Frankenstein chapter by chapter reading, continued. Confused? Read my introduction post; chapters I to III; chapters IV to VII; chapters I to IV; chapters V to IX; chapters I to IV.

Chapter V

Victor and his father are heading home, and Victor confesses his guilt for the deaths of William, Justine, and Henry. His father says, “what are you talking about?” (actually, he says, “are you mad?”) and then changes the subject.

Sweet! A letter from Elizabeth! Like her father/uncle/father-in-law-to-be, Elizabeth thinks all of Victor’s problems are about her, namely, that he loves another.

Back in Geneva, Victor is emotionally all over the place. “The tranquility which I now enjoyed did not endure. Memory brought madness with it.” He wants to marry Elizabeth but is convinced it’s suicide; that once he marries her, the creature will kill him. Elizabeth continues to be a saint in dealing with Victor and his moods: “Elizabeth alone had the power to draw me from these fits.”

But, spoiler: “When I thought that I prepared only my death, I hastened that of a far dearer victim.” That’s twice now that Shelley has told the reader about an upcoming death before it happens.

Victor tells Elizabeth he’ll tell her his big secret on their wedding night; I’m sure Elizabeth thinks its something like another girlfriend.

The two marry and head off for the honeymoon. Music of doom follows.

Chapter VI

…And the creature has killed Elizabeth. Only Victor didn’t see that coming.

Anyone want to guess Victor’s reaction to finding Elizabeth’s dead body? Anyone? Anyone? Bueller?

Yes, he faints.

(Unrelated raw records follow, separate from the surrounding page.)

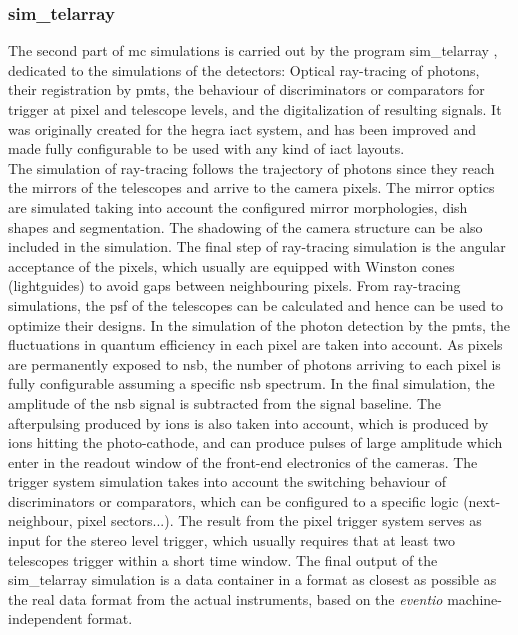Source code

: \documentclass[main.tex]{subfiles}
\begin{document}
\subsubsection{sim\_telarray}

The second part of \gls{mc} simulations is carried out by the program sim\_telarray \cite{2008corsikanadsimtelarray}, dedicated to the simulations of the detectors: Optical ray-tracing of photons, their registration by \glspl{pmt}, the behaviour of discriminators or comparators for trigger at pixel and telescope levels, and the digitalization of resulting signals. It was originally created for the \gls{hegra} \gls{iact} system, and has been improved and made fully configurable to be used with any kind of \gls{iact} layouts.\\
The simulation of ray-tracing follows the trajectory of photons since they reach the mirrors of the telescopes and arrive to the camera pixels. The mirror optics are simulated taking into account the configured mirror morphologies, dish shapes and segmentation. The shadowing of the camera structure can be also included in the simulation. The final step of ray-tracing simulation is the angular acceptance of the pixels, which usually are equipped with Winston cones (lightguides) to avoid gaps between neighbouring pixels. From ray-tracing simulations, the \gls{psf} of the telescopes can be calculated and hence can be used to optimize their designs. In the simulation of the photon detection by the \glspl{pmt}, the fluctuations in quantum efficiency in each pixel are taken into account.  As pixels are permanently exposed to \gls{nsb}, the number of photons arriving to each pixel is fully configurable assuming a specific \gls{nsb} spectrum. In the final simulation, the amplitude of the \gls{nsb} signal is subtracted from the signal baseline. The afterpulsing produced by ions is also taken into account, which is produced by ions hitting the photo-cathode, and can produce pulses of large amplitude which enter in the readout window of the front-end electronics of the cameras. The trigger system simulation takes into account the switching behaviour of discriminators or comparators, which can be configured to a specific logic (next-neighbour, pixel sectors...). The result from the pixel trigger system serves as input for the stereo level trigger, which usually requires that at least two telescopes trigger within a short time window. The final output of the sim\_telarray simulation is a data container in a format as closest as possible as the real data format from the actual instruments, based on the \textit{eventio} machine-independent format.
\end{document}
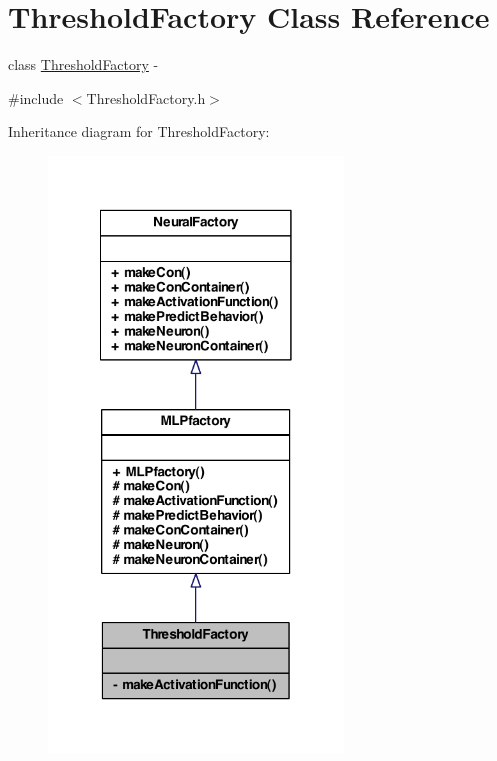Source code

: \hypertarget{class_threshold_factory}{
\section{ThresholdFactory Class Reference}
\label{class_threshold_factory}
}


class \hyperlink{class_threshold_factory}{ThresholdFactory} -\/  




{\ttfamily \#include $<$ThresholdFactory.h$>$}



Inheritance diagram for ThresholdFactory:
\nopagebreak
\begin{figure}[H]
\begin{center}
\leavevmode
\includegraphics[width=222pt]{class_threshold_factory__inherit__graph}
\end{center}
\end{figure}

That’s our boy, the first to faint or run away or fall ill in any crisis. (If, as some speculate, Victor was modeled on Percy Shelley, that’s not an attractive quality and I can imagine it getting old really fast.)

I continue to be impressed by the creature, because not only does he get around unseen he also manages to eavesdrop and get a lot of information, such as where the honeymoon would be so he could kill Elizabeth. I’m imagining a fanfiction, Black Adder style, of how basically in reality the whole world knew about the monster, a rather open secret, because, hello, he’s eight foot tall and ugly, of course he’s going to be noticed!

The shock of losing Elizabeth kills Dad.

Guess what Victor does now?

He gets another fever. Victor, ever one to rely on in a crisis: “I lost sensation; chains and darkness were the only objects that pressed upon me.” Apparently, Victor is even committed for a time.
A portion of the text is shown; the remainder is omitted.